Mr Veale said his force did not have enough staff and resources to protect communities and called on the Government to "give us the tools and we will do the job".
Police and Crime Commissioner for Cleveland, Barry Coppinger has called on the Government to take notice after funding to Cleveland Police has been cut by £39million (36%) in real terms over the past seven years, resulting in the loss of over 500 police officers and 50 police community support officers.
The chief constable was speaking after the Mail reported that volunteers in the Foggy Furze area of Hartlepool said they have no option but to take to the streets in the middle of the night following cuts to police in the town.
Resident Darren Price came up with the idea of running patrols in his community after reported increases in crime in the area.
It comes as a BBC report revealed there were no police officers in Hartlepool to respond to emergencies at one point on a Saturday night due to all those on duty deployed elsewhere including having to transport suspects to Middlesbrough.
Cleveland Police has launched a consultation on plans to close the Custody Suite at Hartlepool Police Station and transport suspects to be questioned in Middlesbrough when they are arrested.
Mr Veale added: "These are complex issues and while simply crying 'austerity' is not good enough, no one in policing today can claim it isn't a factor.
"I would not be exhibiting the courage that my officers and staff deserve if I continue to say we have enough resources, if I continue with this commentary that things in policing are OK.
"They are not OK. The cuts created and caused by austerity are too deep and have gone on for too long.
"We have brilliant people doing a brilliant job but we do not have enough of them and the facts speak for themselves."
Shadow policing minister Louise Haigh told the Press Association that communities were being left unprotected because the Government has cut police forces for the last eight years in a row.
She said: "With police numbers at record lows it's little wonder that were seeing violent and sexual crimes soaring year on year whilst conviction rates plummet.
"This is the only Government in modern history that has cut officer numbers every year it has been in office and the crime we are now seeing is on their heads."
A Home Office spokesman said decisions about how police deploy their resources, including the size of the workforce, were operational matters for their chief constables.
But Giles York, the National Police Chiefs' Council lead on workforce, stressed that a force's effectiveness cannot be measured on officer numbers alone.
The Sussex Police Chief Constable said that while police forces are providing good services, policing was "significantly overstretched" and needed greater investment.
Mr York added: "Effectiveness of forces can't be measured on officer numbers alone.
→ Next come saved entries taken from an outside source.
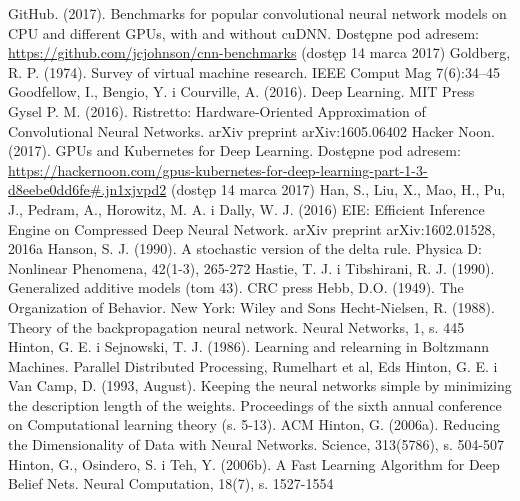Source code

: \documentclass[12pt,a4paper,twoside]{article}
\begin{document}
\begin{thebibliography}{99}
 GitHub. (2017). Benchmarks for popular convolutional neural network models on CPU and different GPUs, with and without cuDNN. Dostępne pod adresem: \url{https://github.com/jcjohnson/cnn-benchmarks} (dostęp 14 marca 2017)
 Goldberg, R. P. (1974). Survey of virtual machine research. IEEE Comput Mag 7(6):34–45
 Goodfellow, I., Bengio, Y. i Courville, A. (2016). Deep Learning. MIT Press
 Gysel P. M. (2016). Ristretto: Hardware-Oriented Approximation of Convolutional Neural Networks. arXiv preprint arXiv:1605.06402
 Hacker Noon. (2017). GPUs and Kubernetes for Deep Learning. Dostępne pod adresem: \url{https://hackernoon.com/gpus-kubernetes-for-deep-learning-part-1-3-d8eebe0dd6fe#.jn1xjvpd2} (dostęp 14 marca 2017)
 Han, S., Liu, X., Mao, H., Pu, J., Pedram, A., Horowitz, M. A. i Dally, W. J. (2016) EIE: Efficient Inference Engine on Compressed Deep Neural Network. arXiv preprint arXiv:1602.01528, 2016a
 Hanson, S. J. (1990). A stochastic version of the delta rule. Physica D: Nonlinear Phenomena, 42(1-3), 265-272
 Hastie, T. J. i Tibshirani, R. J. (1990). Generalized additive models (tom 43). CRC press
 Hebb, D.O. (1949). The Organization of Behavior. New York: Wiley and Sons
 Hecht-Nielsen, R. (1988). Theory of the backpropagation neural network. Neural Networks, 1, s. 445
 Hinton, G. E. i Sejnowski, T. J. (1986). Learning and relearning in Boltzmann Machines. Parallel Distributed Processing, Rumelhart et al, Eds
 Hinton, G. E. i Van Camp, D. (1993, August). Keeping the neural networks simple by minimizing the description length of the weights. Proceedings of the sixth annual conference on Computational learning theory (s. 5-13). ACM
 Hinton, G. (2006a). Reducing the Dimensionality of Data with Neural Networks. Science, 313(5786), s. 504-507
 Hinton, G., Osindero, S. i Teh, Y. (2006b). A Fast Learning Algorithm for Deep Belief Nets. Neural Computation, 18(7), s. 1527-1554

\end{thebibliography}
\end{document}
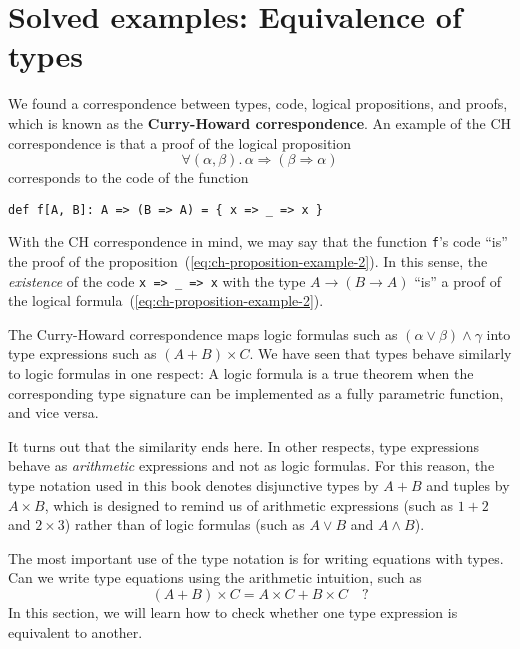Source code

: \section{Solved examples: Equivalence of types}

We found a correspondence between types, code, logical propositions,
and proofs, which is known as the \textbf{Curry-Howard correspondence}.
An example of the CH correspondence is that a proof of the logical
proposition
\begin{equation}
\forall(\alpha,\beta).\,\alpha\Rightarrow\left(\beta\Rightarrow\alpha\right)\label{eq:ch-proposition-example-2}
\end{equation}
corresponds to the code of the function 
\begin{lstlisting}
def f[A, B]: A => (B => A) = { x => _ => x }
\end{lstlisting}
With the CH correspondence in mind, we may say that the function \lstinline!f!'s
code ``is'' the proof of the proposition~(\ref{eq:ch-proposition-example-2}).
In this sense, the \emph{existence} of the code \lstinline!x => _ => x!
with the type $A\rightarrow(B\rightarrow A)$ ``is'' a proof of
the logical formula~(\ref{eq:ch-proposition-example-2}).

The Curry-Howard correspondence maps logic formulas such as $(\alpha\vee\beta)\wedge\gamma$
into type expressions such as $\left(A+B\right)\times C$. We have
seen that types behave similarly to logic formulas in one respect:
A logic formula is a true theorem when the corresponding type signature
can be implemented as a fully parametric function, and vice versa.

It turns out that the similarity ends here. In other respects, type
expressions behave as \emph{arithmetic} expressions and not as logic
formulas. For this reason, the type notation used in this book denotes
disjunctive types by $A+B$ and tuples by $A\times B$, which is designed
to remind us of arithmetic expressions (such as $1+2$ and $2\times3$)
rather than of logic formulas (such as $A\vee B$ and $A\wedge B$). 

The most important use of the type notation is for writing equations
with types. Can we write type equations using the arithmetic intuition,
such as 
\begin{equation}
\left(A+B\right)\times C=A\times C+B\times C\quad?\label{eq:ch-example-distributive}
\end{equation}
In this section, we will learn how to check whether one type expression
is equivalent to another.

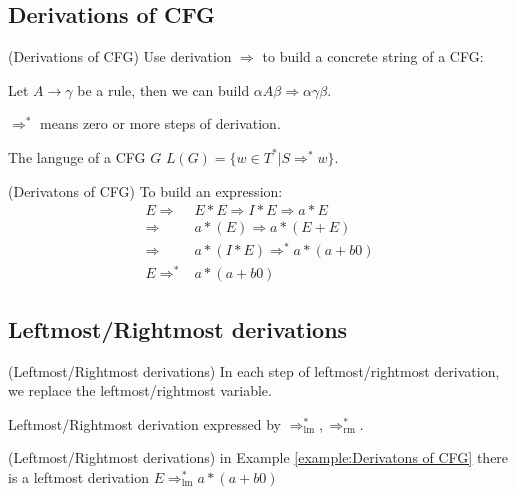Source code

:         \subsection{Derivations of CFG}
        \begin{definition}
            (Derivations of CFG) Use derivation $\Rightarrow $ to build a concrete string of a CFG:

            Let $A\rightarrow \gamma$ be a rule, then we can build $\alpha A\beta \Rightarrow \alpha \gamma \beta$.

            $\Rightarrow ^{*}$ means zero or more steps of derivation.

            The languge of a CFG $G$ $L(G)=\{w\in T^{*}|S\Rightarrow ^{*}w\}$.
        \end{definition}
        
        \begin{example}
            \label{example:Derivatons of CFG}
            (Derivatons of CFG) To build an expression:
            \begin{align}
                E\Rightarrow&E*E\Rightarrow I*E\Rightarrow a*E\nonumber\\
                \Rightarrow &a*(E)\Rightarrow a*(E+E)\nonumber\\
                \Rightarrow &a*(I*E)\Rightarrow ^{*}a*(a+b 0)\nonumber\\
                E\Rightarrow ^{*}&a*(a+b 0)\nonumber
            \end{align}
        \end{example}
        \subsection{Leftmost/Rightmost derivations}
        \begin{definition}
            (Leftmost/Rightmost derivations) In each step of leftmost/rightmost derivation, we replace the leftmost/rightmost variable.
        \end{definition}
        Leftmost/Rightmost derivation expressed by $\Rightarrow ^{*}_{\mathrm{lm}},\Rightarrow ^{*}_{\mathrm{r m}}$.
        \begin{example}
            (Leftmost/Rightmost derivations) in Example \ref{example:Derivatons of CFG} there is a leftmost derivation $E\Rightarrow ^{*}_{\mathrm{lm}}a*(a+b0)$
        \end{example}
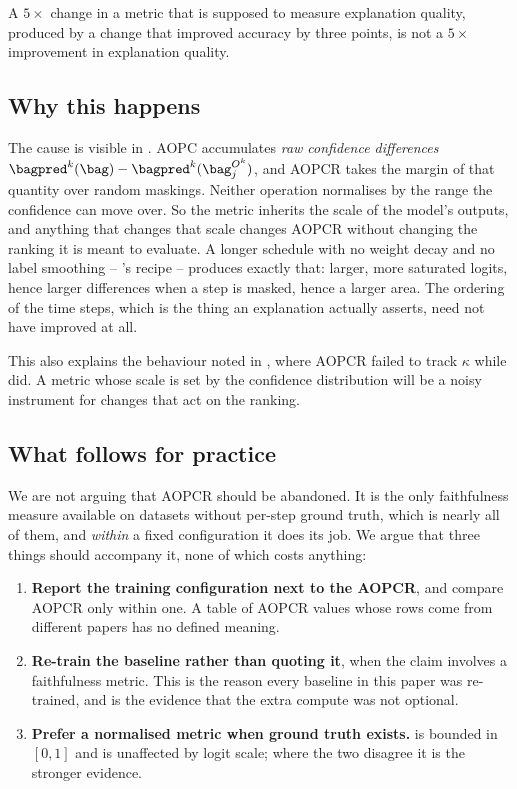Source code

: A $5\times$ change in a metric that is supposed to measure explanation quality, produced by a change
that improved accuracy by three points, is not a $5\times$ improvement in explanation quality.

\subsection{Why this happens}
\label{sec:aopcr:why}

The cause is visible in . AOPC accumulates \emph{raw confidence differences}
$\bagpred^{k}(\bag) - \bagpred^{k}(\bag^{O^k}_{j})$, and AOPCR takes the margin of that quantity over
random maskings. Neither operation normalises by the range the confidence can move over. So the
metric inherits the scale of the model's outputs, and anything that changes that scale changes AOPCR
without changing the ranking it is meant to evaluate. A longer schedule with no weight decay and no
label smoothing -- \millet{}'s recipe -- produces exactly that: larger, more saturated logits, hence
larger differences when a step is masked, hence a larger area. The ordering of the time steps, which
is the thing an explanation actually asserts, need not have improved at all.

This also explains the behaviour noted in , where AOPCR failed to track
$\kappa$ while \ndcg{} did. A metric whose scale is set by the confidence distribution will be a
noisy instrument for changes that act on the ranking.

\subsection{What follows for practice}
\label{sec:aopcr:protocol}

We are not arguing that AOPCR should be abandoned. It is the only faithfulness measure available on
datasets without per-step ground truth, which is nearly all of them, and \emph{within} a fixed
configuration it does its job. We argue that three things should accompany it, none of which costs
anything:

\begin{enumerate}
  \item \textbf{Report the training configuration next to the AOPCR}, and compare AOPCR only within
        one. A table of AOPCR values whose rows come from different papers has no defined meaning.
  \item \textbf{Re-train the baseline rather than quoting it}, when the claim involves a
        faithfulness metric. This is the reason every baseline in this paper was re-trained, and
         is the evidence that the extra compute was not optional.
  \item \textbf{Prefer a normalised metric when ground truth exists.} \ndcg{} is bounded in $[0,1]$
        and is unaffected by logit scale; where the two disagree it is the stronger evidence.
\end{enumerate}

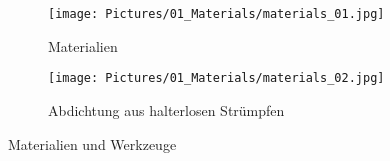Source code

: \documentclass[12pt,parskip=full]{scrartcl}
\begin{document}
\begin{figure}[h]
    \vspace{0.5cm}
    \centering
    \begin{subfigure}{0.48\textwidth}
        \centering
        \texttt{[image: Pictures/01\_Materials/materials\_01.jpg]}
        \caption{Materialien}
    \end{subfigure}
    \begin{subfigure}{0.48\textwidth}
        \centering
        \texttt{[image: Pictures/01\_Materials/materials\_02.jpg]}
        \caption{Abdichtung aus halterlosen Strümpfen}
    \end{subfigure}
    \caption{Materialien und Werkzeuge}
\end{figure}
\end{document}
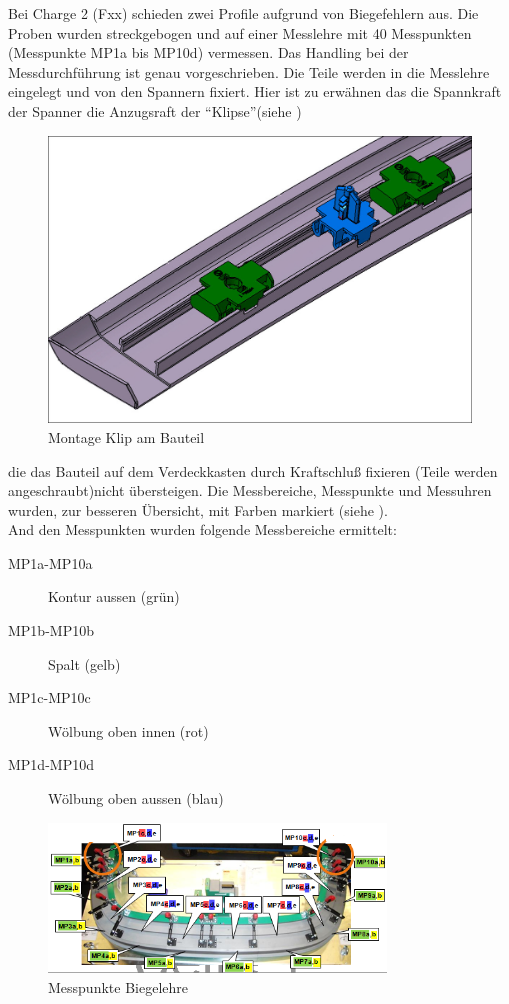 \documentclass[12pt,a4paper,parskip]{scrartcl}
\begin{document}
 Bei Charge 2 (Fxx) schieden zwei Profile aufgrund von Biegefehlern aus. Die Proben wurden streckgebogen und auf einer Messlehre  mit 40 Messpunkten (Messpunkte MP1a bis MP10d) vermessen. Das Handling bei der Messdurchführung ist genau vorgeschrieben. Die Teile werden in die Messlehre eingelegt und von den Spannern fixiert. Hier ist zu erwähnen das die Spannkraft der Spanner die Anzugsraft der "`Klipse"'(siehe )
 \begin{figure}[H]
 \centering
 \includegraphics[width=.8\textwidth]{klip}
 \caption{Montage Klip am Bauteil}
 \label{fig:klip}
 \end{figure}
 
 
  die das Bauteil auf dem Verdeckkasten durch Kraftschluß fixieren (Teile werden angeschraubt)nicht übersteigen. Die Messbereiche, Messpunkte und Messuhren wurden, zur besseren Übersicht, mit Farben markiert (siehe ).  \\
 And den Messpunkten wurden folgende Messbereiche ermittelt:
 \begin{description}
 \item[MP1a-MP10a] Kontur aussen (grün)
 \item[MP1b-MP10b] Spalt (gelb)
 \item[MP1c-MP10c] Wölbung oben innen (rot)
 \item[MP1d-MP10d] Wölbung oben aussen (blau)
 \end{description}
\begin{figure}[hbtp]
\centering
\includegraphics[width=0.8\textwidth]{messpunktevdkda3}
\caption{Messpunkte Biegelehre}
\label{fig:messpunktevdkda3}
\end{figure} 
 
\end{document}
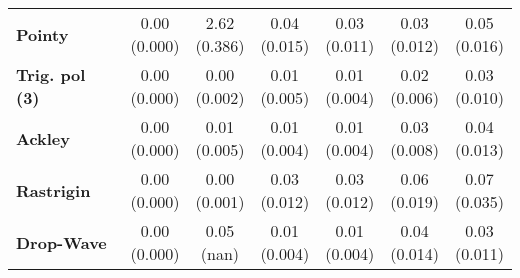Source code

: \begin{table}[t]
\begin{threeparttable}
\begin{tabular}{l|cccccc}
\vspace{6pt}\textbf{Pointy} & \cellbreak[t]{0.00\\\footnotesize(0.000)} & \cellbreak[t]{2.62\\\footnotesize(0.386)} & \cellbreak[t]{0.04\\\footnotesize(0.015)} & \cellbreak[t]{0.03\\\footnotesize(0.011)} & \cellbreak[t]{0.03\\\footnotesize(0.012)} & \cellbreak[t]{0.05\\\footnotesize(0.016)}\\
\vspace{6pt}\textbf{Trig. pol (3)} & \cellbreak[t]{0.00\\\footnotesize(0.000)} & \cellbreak[t]{0.00\\\footnotesize(0.002)} & \cellbreak[t]{0.01\\\footnotesize(0.005)} & \cellbreak[t]{0.01\\\footnotesize(0.004)} & \cellbreak[t]{0.02\\\footnotesize(0.006)} & \cellbreak[t]{0.03\\\footnotesize(0.010)}\\
\vspace{6pt}\textbf{Ackley} & \cellbreak[t]{0.00\\\footnotesize(0.000)} & \cellbreak[t]{0.01\\\footnotesize(0.005)} & \cellbreak[t]{0.01\\\footnotesize(0.004)} & \cellbreak[t]{0.01\\\footnotesize(0.004)} & \cellbreak[t]{0.03\\\footnotesize(0.008)} & \cellbreak[t]{0.04\\\footnotesize(0.013)}\\
\vspace{6pt}\textbf{Rastrigin} & \cellbreak[t]{0.00\\\footnotesize(0.000)} & \cellbreak[t]{0.00\\\footnotesize(0.001)} & \cellbreak[t]{0.03\\\footnotesize(0.012)} & \cellbreak[t]{0.03\\\footnotesize(0.012)} & \cellbreak[t]{0.06\\\footnotesize(0.019)} & \cellbreak[t]{0.07\\\footnotesize(0.035)}\\
\vspace{6pt}\textbf{Drop-Wave} & \cellbreak[t]{0.00\\\footnotesize(0.000)} & \cellbreak[t]{0.05\\\footnotesize(nan)} & \cellbreak[t]{0.01\\\footnotesize(0.004)} & \cellbreak[t]{0.01\\\footnotesize(0.004)} & \cellbreak[t]{0.04\\\footnotesize(0.014)} & \cellbreak[t]{0.03\\\footnotesize(0.011)}\\

\end{tabular}
\end{threeparttable}
\end{table}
It is the service we deliver that matters to the public.
"The latest inspection of police forces in England and Wales found that this was good. But it also highlighted that forces have less money than before and are under strain as they deal with rising crime, demand that is more complex and an unprecedented terror threat with fewer officers.
"Some chief constables have already made it clear that police can only prioritise their resources against the greatest harm."
The Police Federation of England and Wales' vice-chair Che Donald said officers were having to do "more and more with less and less" due to funding cuts since 2010.
He added: "Forces are facing increasingly limited resources and tough decisions have to be made about what is prioritised. It is unrealistic for the Government to think this is sustainable.
"Even the Home Affairs Select Committee has backed us in calling for an urgent injection of funds into the police service - or face 'dire consequences'."